1-パケットヒーロー:折り畳み式のケータイ電話を開いている間のみ発動、使うと背後に文字列で構成された顔のような形のオブジェクトが生成される。 電波に乗って瞬間移動できる。 電波に乗っている間は異能や人の接触等の干渉は受けない。 しかし電波を使うためパケット料金がとんでもない事になるのと、圏外のエリアでは使えないのが難点。


2-脳内革命ガール:使用すると背後に文字列で構成されたカミソリの刃のようなオブジェクトが生成される、使用中に使った「言い訳」は必ず相手を納得させてしまう。 また、オブジェクトを動かし盾として使う事も可能。

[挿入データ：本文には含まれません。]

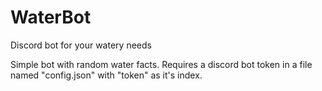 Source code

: # WaterBot
Discord bot for your watery needs

Simple bot with random water facts. Requires a discord bot token in a file named "config.json" with "token" as it's index.
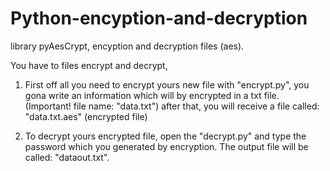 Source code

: # Python-encyption-and-decryption
library pyAesCrypt, encyption and decryption files (aes).

You have to files encrypt and decrypt,

1. First off all you need to encrypt yours new file with "encrypt.py", you gona write an information which will by encrypted in a txt file. (Important! file name: "data.txt") after that, you will receive a file called: "data.txt.aes" (encrypted file)

2. To decrypt yours encrypted file, open the "decrypt.py" and type the password which you generated by encryption. The output file will be called: "dataout.txt".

3-コインロッカーベイビー:使用すると背後に文字列で構成されたハートに羽根が生えたようなオブジェクトが生成される、恨みを抱いている相手の半径1m以内に居る時に相手の頭上にコインロッカーを出現させる事ができる。


4-ドクハク:使用すると背後に文字列で構成された棺桶のような形のオブジェクトが生成される。 「I can not seek I find」または「僕は探し求めない、見出すだけだ」と言うと判断力が一時的に数十倍に跳ね上がる。


wowaka

異能

2-アンハッピーリフレイン:周りで起きた39秒間の出来事を繰り返し続ける異能。 使うと周囲全体に影響を及ぼすため、異能を止めるタイミングが非常にシビアになってくる。


3-ラインアート:空中に線を引く異能。 線で囲った場所は範囲系異能の範囲を絞るのにも使える他、線の末端同士を繋がないで使えば拘束するのにも使える。

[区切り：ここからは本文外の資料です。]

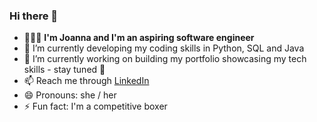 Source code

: ### Hi there 👋 
* 🙋🏻‍♀️ **I'm Joanna and I'm an aspiring software engineer**
* 🌱 I’m currently developing my coding skills in Python, SQL and Java
* 🔭 I’m currently working on building my portfolio showcasing my tech skills - stay tuned 👀
* 📫 Reach me through [LinkedIn](https://linkedin.com/in/joannasocha1)
* 😄 Pronouns: she / her
* ⚡ Fun fact: I'm a competitive boxer

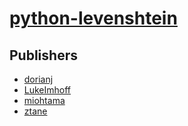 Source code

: # [python-levenshtein](https://pypi.org/project/python-levenshtein)



## Publishers
- [dorianj](https://pypi.org/user/dorianj)
- [LukeImhoff](https://pypi.org/user/LukeImhoff)
- [miohtama](https://pypi.org/user/miohtama)
- [ztane](https://pypi.org/user/ztane)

4-ローリンガール:相手が何かを間違うと次々と間違いを連鎖させる事のできる異能、発動時に三日月型のグレーのオブジェクトが生成される。


さつき が てんこもり

異能

3-ネトゲ廃人シュプレヒコール:所属する団体の中で「誇り高き1番の戦士」になる事のできる異能。 味方に強い人がいれば居るほどそれを上回る強さを手にする事ができる。


れるりり

異能

3-聖槍爆裂ボーイ:先端が何かに触れると爆発する槍を生成する異能。 これをコピーしたさつき が てんこもりは槍を持ったまま突撃していたが、厳密に言うとこれは投擲用の槍であって持ったまま突撃することは普通はしない。

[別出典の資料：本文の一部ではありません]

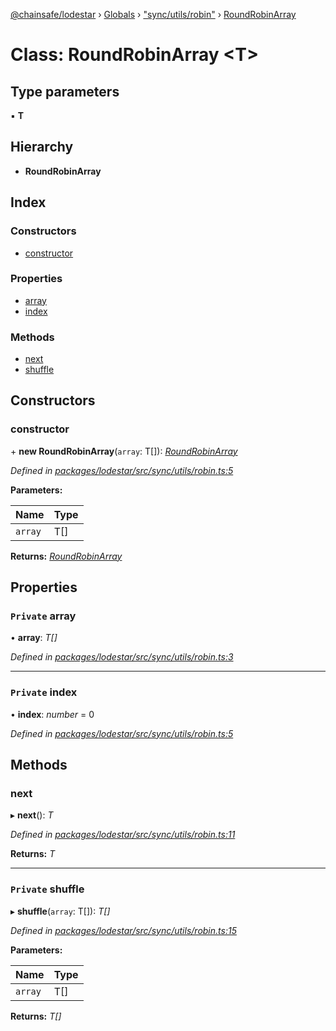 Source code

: [@chainsafe/lodestar](../README.md) › [Globals](../globals.md) › ["sync/utils/robin"](../modules/_sync_utils_robin_.md) › [RoundRobinArray](_sync_utils_robin_.roundrobinarray.md)

# Class: RoundRobinArray <**T**>

## Type parameters

▪ **T**

## Hierarchy

* **RoundRobinArray**

## Index

### Constructors

* [constructor](_sync_utils_robin_.roundrobinarray.md#constructor)

### Properties

* [array](_sync_utils_robin_.roundrobinarray.md#private-array)
* [index](_sync_utils_robin_.roundrobinarray.md#private-index)

### Methods

* [next](_sync_utils_robin_.roundrobinarray.md#next)
* [shuffle](_sync_utils_robin_.roundrobinarray.md#private-shuffle)

## Constructors

###  constructor

\+ **new RoundRobinArray**(`array`: T[]): *[RoundRobinArray](_sync_utils_robin_.roundrobinarray.md)*

*Defined in [packages/lodestar/src/sync/utils/robin.ts:5](https://github.com/ChainSafe/lodestar/blob/16dbdb2e2/packages/lodestar/src/sync/utils/robin.ts#L5)*

**Parameters:**

Name | Type |
------ | ------ |
`array` | T[] |

**Returns:** *[RoundRobinArray](_sync_utils_robin_.roundrobinarray.md)*

## Properties

### `Private` array

• **array**: *T[]*

*Defined in [packages/lodestar/src/sync/utils/robin.ts:3](https://github.com/ChainSafe/lodestar/blob/16dbdb2e2/packages/lodestar/src/sync/utils/robin.ts#L3)*

___

### `Private` index

• **index**: *number* = 0

*Defined in [packages/lodestar/src/sync/utils/robin.ts:5](https://github.com/ChainSafe/lodestar/blob/16dbdb2e2/packages/lodestar/src/sync/utils/robin.ts#L5)*

## Methods

###  next

▸ **next**(): *T*

*Defined in [packages/lodestar/src/sync/utils/robin.ts:11](https://github.com/ChainSafe/lodestar/blob/16dbdb2e2/packages/lodestar/src/sync/utils/robin.ts#L11)*

**Returns:** *T*

___

### `Private` shuffle

▸ **shuffle**(`array`: T[]): *T[]*

*Defined in [packages/lodestar/src/sync/utils/robin.ts:15](https://github.com/ChainSafe/lodestar/blob/16dbdb2e2/packages/lodestar/src/sync/utils/robin.ts#L15)*

**Parameters:**

Name | Type |
------ | ------ |
`array` | T[] |

**Returns:** *T[]*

4-厨病激発ボーイ:いわゆる「厨二病」のような発言をすることで発動。 「エターナルフォースブリザード」と叫ぶと手から氷の魔術的な何かを出す事ができる。


5-一触即発☆禅ガール:両手を合わせると発動、千手観音のような腕が背中から現れ、自身の実力の上限を底上げする。 別に悟りを開くわけではない。